[Stored data entries]
--- --- ---

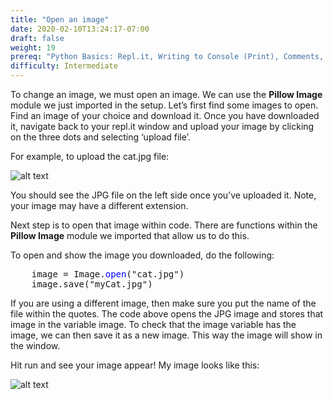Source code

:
 ```yaml
---
title: "Open an image"
date: 2020-02-10T13:24:17-07:00
draft: false
weight: 19
prereq: "Python Basics: Repl.it, Writing to Console (Print), Comments, Data Types - Strings, Numbers, Booleans, Variables, Reading from Console, Functions"
difficulty: Intermediate
--- 
```


To change an image, we must open an image. We can use the <b>Pillow Image</b> module we just imported in the setup.
Let’s first find some images to open. Find an image of your choice and download it. Once you have downloaded it, navigate back to your repl.it window and upload your image by clicking on the three dots and selecting ‘upload file’.

For example, to upload the cat.jpg file:

![alt text](../media/upload_file.png "image showing how to upload a file")

You should see the JPG file on the left side once you’ve uploaded it. Note, your image may have a different extension. 

Next step is to open that image within code. There are functions within the <b>Pillow Image</b> module we imported that allow us to do this.

To open and show the image you downloaded, do the following:

<pre>
    image = Image.<font color="blue">open</font>("cat.jpg")
    image.save("myCat.jpg")
</pre>

If you are using a different image, then make sure you put the name of the file within the quotes. The code above opens the JPG image and stores that image in the variable image. To check that the image variable has the image, we can then save it as a new image. This way the image will show in the window.

Hit run and see your image appear! My image looks like this:

![alt text](../media/cat.png "cat")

--- --- ---

◆ Work to be completed ◆
Give exactly the lines from the one with "For example, to" to the end of the entries, nothing before them.

◆ Task output ◆
For example, to upload the cat.jpg file:

![alt text](../media/upload_file.png "image showing how to upload a file")

You should see the JPG file on the left side once you’ve uploaded it. Note, your image may have a different extension. 

Next step is to open that image within code. There are functions within the <b>Pillow Image</b> module we imported that allow us to do this.

To open and show the image you downloaded, do the following:

<pre>
    image = Image.<font color="blue">open</font>("cat.jpg")
    image.save("myCat.jpg")
</pre>

If you are using a different image, then make sure you put the name of the file within the quotes. The code above opens the JPG image and stores that image in the variable image. To check that the image variable has the image, we can then save it as a new image. This way the image will show in the window.

Hit run and see your image appear! My image looks like this:

![alt text](../media/cat.png "cat")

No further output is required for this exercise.